Family moved from Mississippi to Mayfield, Graves County, Kentucky in the late 1860's. The family then moved to Saline County Arkansas. When he was only six years old he went with his mother's youngest brother Uncle Stewart to cut limbs from a tree. Stewart let the axe slip and almost cut his foot off. Grandpa started screaming and Stewart told him to shut up and hobbled to the house. Houston rode an old mule to get the doctor but Stewart bled to death before a doctor arrived. Grandpa was raised in Indian Territory now known as Oklahoma. There were no laws and most land was pretty open. He saw outlaws, dust storms of 1939, tornados, and President Roosevelt's new deal. Which the farmers thought was a raw deal. He moved with his family by wagon train and drove cattle from horse back. He was married to my grandmother at the ripe old age of 19. I have very fond memories of sitting with and listening to my grandfather as he told one story after another. He was a fine and honorable gentleman.
The following are some antecdotes as told by my grandfather and some from his small autobiography book:
When he was about six years old some of the menfolk had given him and another boy a glass of whiskey. After downing this grandpa noticed a powderhorn on the wall. After getting it down he decided to fill a pipe that was laying about and smoke it. Well when he lit it it flashed and took his eyebrows and eyelashes off. He was not otherwise hurt except maybe his pride. The family eventually moved into LeFlore County, Oklahoma. Grandpa said they had lots of pets when he was growing up. A bear, deer, and racoon. The bear made the mistake of putting both paws on his dad's chest and was shot for it. The deer would come right in and eat off of the table. It came home one day with a broken leg and was butchered and eaten. The racoon fell in the well one night and wasn't rescued until the following day all wet and tired. Before moving into our new house, the people that owned it left their children alone one day and a panther came and took the baby to her den. One of the other children had followed it and told the parents on their return. They rescued the child unhurt as the panther was waiting for her cubs to kill it and had fortunately only carried the baby by her dress.
When grandpa was 8 he used to go with the men hunting. Mostly he whittled and waited. He would get afraid of the roaming panthers as it would sometimes be midnight or later before the men returned.
One day his dad (Houston) took him and a bunch of other 7 and 8 year old fellows to a singing convention picnic at Waldron, Arkansas. They won the blue ribbon.

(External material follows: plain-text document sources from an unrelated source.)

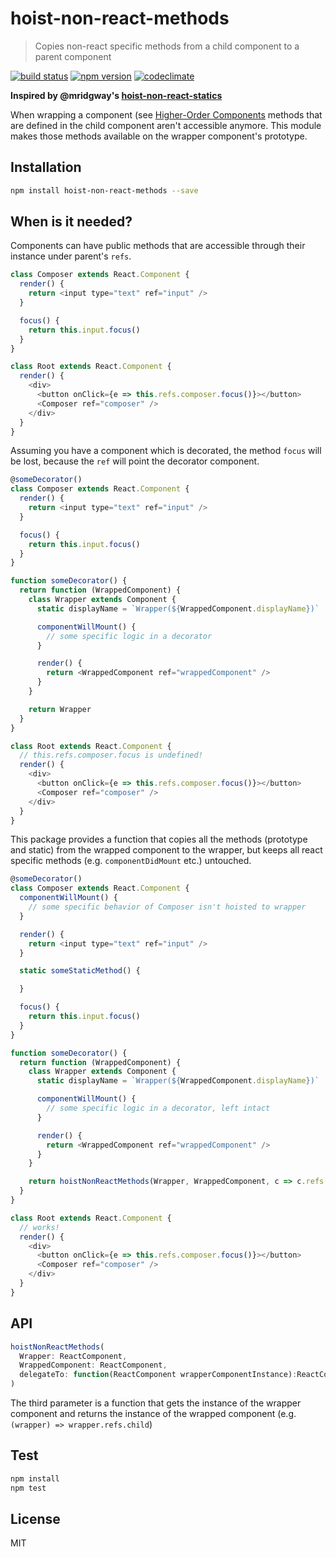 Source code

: # hoist-non-react-methods

> Copies non-react specific methods from a child component to a parent component

[![build status](https://img.shields.io/travis/elado/hoist-non-react-methods/master.svg?style=flat-square)](https://travis-ci.org/elado/hoist-non-react-methods) [![npm version](https://img.shields.io/npm/v/hoist-non-react-methods.svg?style=flat-square)](https://www.npmjs.com/package/hoist-non-react-methods) [![codeclimate](https://img.shields.io/codeclimate/github/elado/hoist-non-react-methods.svg?style=flat-square)](https://codeclimate.com/github/elado/hoist-non-react-methods)

**Inspired by @mridgway's [hoist-non-react-statics](https://github.com/mridgway/hoist-non-react-statics)**

When wrapping a component (see [Higher-Order Components](https://medium.com/@dan_abramov/mixins-are-dead-long-live-higher-order-components-94a0d2f9e750) methods that are defined in the child component aren't accessible anymore. This module makes those methods available on the wrapper component's prototype.

## Installation

```sh
npm install hoist-non-react-methods --save
```

## When is it needed?

Components can have public methods that are accessible through their instance under parent's `refs`.

```js
class Composer extends React.Component {
  render() {
    return <input type="text" ref="input" />
  }

  focus() {
    return this.input.focus()
  }
}

class Root extends React.Component {
  render() {
    <div>
      <button onClick={e => this.refs.composer.focus()}></button>
      <Composer ref="composer" />
    </div>
  }
}
```

Assuming you have a component which is decorated, the method `focus` will be lost, because the `ref` will point the decorator component.

```js
@someDecorator()
class Composer extends React.Component {
  render() {
    return <input type="text" ref="input" />
  }

  focus() {
    return this.input.focus()
  }
}

function someDecorator() {
  return function (WrappedComponent) {
    class Wrapper extends Component {
      static displayName = `Wrapper(${WrappedComponent.displayName})`

      componentWillMount() {
        // some specific logic in a decorator
      }

      render() {
        return <WrappedComponent ref="wrappedComponent" />
      }
    }

    return Wrapper
  }
}

class Root extends React.Component {
  // this.refs.composer.focus is undefined!
  render() {
    <div>
      <button onClick={e => this.refs.composer.focus()}></button>
      <Composer ref="composer" />
    </div>
  }
}
```

This package provides a function that copies all the methods (prototype and static) from the wrapped component to the wrapper, but keeps all react specific methods (e.g. `componentDidMount` etc.) untouched.

```js
@someDecorator()
class Composer extends React.Component {
  componentWillMount() {
    // some specific behavior of Composer isn't hoisted to wrapper
  }

  render() {
    return <input type="text" ref="input" />
  }

  static someStaticMethod() {

  }

  focus() {
    return this.input.focus()
  }
}

function someDecorator() {
  return function (WrappedComponent) {
    class Wrapper extends Component {
      static displayName = `Wrapper(${WrappedComponent.displayName})`

      componentWillMount() {
        // some specific logic in a decorator, left intact
      }

      render() {
        return <WrappedComponent ref="wrappedComponent" />
      }
    }

    return hoistNonReactMethods(Wrapper, WrappedComponent, c => c.refs.wrappedComponent)
  }
}

class Root extends React.Component {
  // works!
  render() {
    <div>
      <button onClick={e => this.refs.composer.focus()}></button>
      <Composer ref="composer" />
    </div>
  }
}
```

## API

```js
hoistNonReactMethods(
  Wrapper: ReactComponent,
  WrappedComponent: ReactComponent,
  delegateTo: function(ReactComponent wrapperComponentInstance):ReactComponent childComponentInstance
)
```

The third parameter is a function that gets the instance of the wrapper component and returns the instance of the wrapped component (e.g. `(wrapper) => wrapper.refs.child`)

## Test

```sh
npm install
npm test
```

## License

MIT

His father made him a fiddle about 1/4 size.
He didn't get much schooling and there weren't any free schools then. They were all subscription schools for short periods of time. He went for 3 days to his cousin Nobel Abel in Blackfork. In McGee he went to school taught by his sister Mary Byford at the Byford school. Grandpa actually loved the outdoors and farming and when his dad needed help on the farm grandpa would help instead of going to school.
FROM HIS BOOK:
One day Mr. Lumpkins (father-in-law) and I were looking for some stray horses. Some men in an old hack were driving along in front of us. When they came to a gate they noticed the men were down out of site and as we came up to open the gate they raised up with their guns ready to shoot. They asked us what we were looking for and we told them we were hunting turkeys. This was the famous Dalton boys. Belle Starr was in the hack. They used to come to dad's farm to buy horses. He raised fine full blooded race horses the kind outlaws were looking for.

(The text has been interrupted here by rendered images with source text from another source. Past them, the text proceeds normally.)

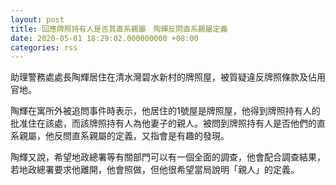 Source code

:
 ```yaml
---
layout: post
title: 回應牌照持有人是否其直系親屬　陶輝反問直系親屬定義
date: 2020-05-01 18:29:02.000000000 +08:00
categories: rss
---
```


助理警務處處長陶輝居住在清水灣碧水新村的牌照屋，被質疑違反牌照條款及佔用官地。

陶輝在寓所外被追問事件時表示，他居住的1號屋是牌照屋，他得到牌照持有人的批准住在該處，而該牌照持有人為他妻子的親人。被問到牌照持有人是否他們的直系親屬，他反問直系親屬的定義，又指會是有趣的發現。

陶輝又說，希望地政總署等有關部門可以有一個全面的調查，他會配合調查結果，若地政總署要求他離開，他會照做，但他很希望當局說明「親人」的定義。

Grandpa homesteaded 160 acres about nine miles southeast of Leedy, in Custer County, Oklahoma in 1899. While traveling to Arapaho County seat of Custer County on Feb 14th he camped on a small creek with his brother-in-law and father-in-law. Someone started a cooking fire and set the grass on fire. It burned the horse harnesses and all the paint off of grandpa's new wagon. His first home after the filing was a half dugout with one door and one window.
My older brother Bill's subscription to the news magazine "The Grit" had run out. Bill was following some story at the time but did not want to re-subscribe. So he would just send a penny postcard for their sampler. After so long of a time he got a notice that he had a package at the post office. When he picked it up it was a package that contained several bricks and a note that said "You seem to like our sampler paper so well, We thought you might like a sample of our bricks." Bill didn' waste any time renewing his subscription and kept it up until the time of his death in 1948.
Some of the things that were raised and or eaten were:
wild greens, polk salats, dandelions and sourdock. There was also
currents, plums, and wild possum grapes.
grandma Byford canned several hundred jars of fruits and vegetables for the winter.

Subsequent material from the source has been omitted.